Thursday, October 28, 2010

Would You Care About the World Series if...


My Thoughts on How to Fix Baseball

My previous post talked about everything I didn’t like about baseball.  I had to reach deep down in my mind to find the true reasons why I don’t like baseball, but in all fairness, now I’m going to talk about what baseball could do to fix the situation and make a casual (barely) fan like myself more interested in baseball and keep my attention all summer long.  This is a tall order, but if I was commissioner of baseball this is what I would do to get a fan like me to get more and more into baseball.

First of all, let’s talk about the standard size of the field.  We don’t need to go into why this bugs me, I talked about it ad nauseum in my last post, but it’s seriously ridiculous.  Let’s get one thing straight, the intensity of baseball comes from a couple scenarios:  late in a close game with a stud pitcher against a stud hitter, a close game in which there is a hit deep into the outfield and there is a throw for a play at the plate, a close game in which a stud hitter hits a high jack and it’s the “will it go!?!?” scenario.  These are all affected by the size of the field.  If you standardize the size, and make it a little bit further out, these types of exciting plays happen because homeruns are harder to come by and it becomes easier to play defense when you practice on the same field with the same dimensions every day.  Also, hated phrases such as “hitter’s park” will be completely abolished if there are no differences in field size.

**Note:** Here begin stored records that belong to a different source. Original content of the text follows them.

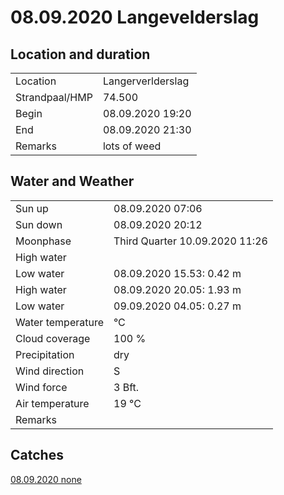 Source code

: # 08.09.2020 Langevelderslag

## Location and duration

| | |
|---|---|
| Location | Langerverlderslag |
| Strandpaal/HMP | 74.500 |
| Begin | 08.09.2020  19:20 |
| End | 08.09.2020  21:30 |
| Remarks | lots of weed |

## Water and Weather

| | |
|---|---|
| Sun up | 08.09.2020  07:06 |
| Sun down | 08.09.2020  20:12 |
| Moonphase | Third Quarter 10.09.2020  11:26 |
| High water | |
| Low water | 08.09.2020  15.53: 0.42 m|
| High water | 08.09.2020  20.05: 1.93 m |
| Low water | 09.09.2020  04.05: 0.27 m |
| Water temperature | °C |
| Cloud coverage | 100 % |
| Precipitation | dry |
| Wind direction | S|
| Wind force | 3 Bft. |
| Air temperature | 19 °C |
| Remarks | |

## Catches

[08.09.2020 none](catches/20200908_none.md)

Next, and this is probably actually the biggest change but the best change that can be made:  shorten the season from 162 games to 120 games.  Baseball purists are already drafting this 375 page SABRmetric report about why 162 games is the perfect amount, but fact of the matter is, it’s too many games.  Purists say that 162 games are played because over that long of a season the true best team reveals itself and a players’ skill is more truly established over 162 outings.  While this may be the argument, I would not quite look at it that way.  I would say that over that long of a season people don’t show themselves as how “great” they actually tend to drift more towards the mean and everybody is closer to the average player through the course of a season.

Now, baseball lovers always talk about how much their records mean, and records do carry a stronger weight in baseball because the fundamental aspects of the game have never changed, so records are much more relative over the life of baseball than football.  However, who really cares?  Draw a line in the record books and start new records.  As a baseball fan would you rather have an irrelevant sport or keep your records?  I would vote for having a relevant sport again (if I was a baseball fan).  This would also heighten the value of each game, add just a little bit more urgency and tension to each game, and make all of them more exciting.  This just makes sense and would make baseball infinitely more watchable.

Piggy backing on that, let’s expand and extend the playoffs now that the regular season is shorter.  The best part about baseball is the intensity of the playoffs.  The problem right now is this, the season is so long, if you are out of the race by May (like the Royals) then you are disinterested.  Now that that problem is alleviated by a shorter regular season, and people are still interested in the playoffs, baseball needs to cash in and get more out of the playoffs.  First, they should add two more teams in each league giving the top two teams byes.  Then they need to take the series’ format of 5 games, 7 games, 7 games and make each series longer, 7 games, 7 games, and 9 games for the World Series.  The intensity of a game 7 is epic but imagine a game 9 in which it’s 4-4 and it comes down to the ninth inning.  You run the risk of losing interest over a nine game series, but I really think the payoff could be huge.

The next is something that people are probably split on.  The pitchers mound currently resides at 10 inches above the ground.  The mound was shorted to that height from 15 inches in 1969 in order to give the hitters a more fair shot.  Well I think the pendulum has swung towards the hitters in the last 40 years and the playing ground is even, now.  I suggest that you increase the height of the pitchers mound, not back to 15 inches, but up to about 13 inches.  This would give pitchers a slightly higher advantage, but wouldn’t allow them to dominate as they did back in the day.   Baseball is the only sport where defense is more exciting than offense.  In a tense game, every pitch can have the crowd on the edge of their seat and baseball needs to take advantage of this.  Making the mound higher means lower scoring, closer games, and many, many more tense moments. 

I would also want to add replay to more plays than just homeruns.  The fact that a completely objective call like calling somebody out at first to save a perfect game can’t be reviewed is ridiculous. Baseball needs to catch up to the times and get those calls right.

Fact of the matter is, baseball is no longer the most popular sport in America, it’s not America’s pass time, and it is fighting to be even the second most popular sport in America right now.  Baseball is archaic and needs to change somehow, but baseball and Bud Selig are too shortsighted to make any of the excellent changes I mentioned above.  Baseball will have to just accept and enjoy their irrelevance going forward.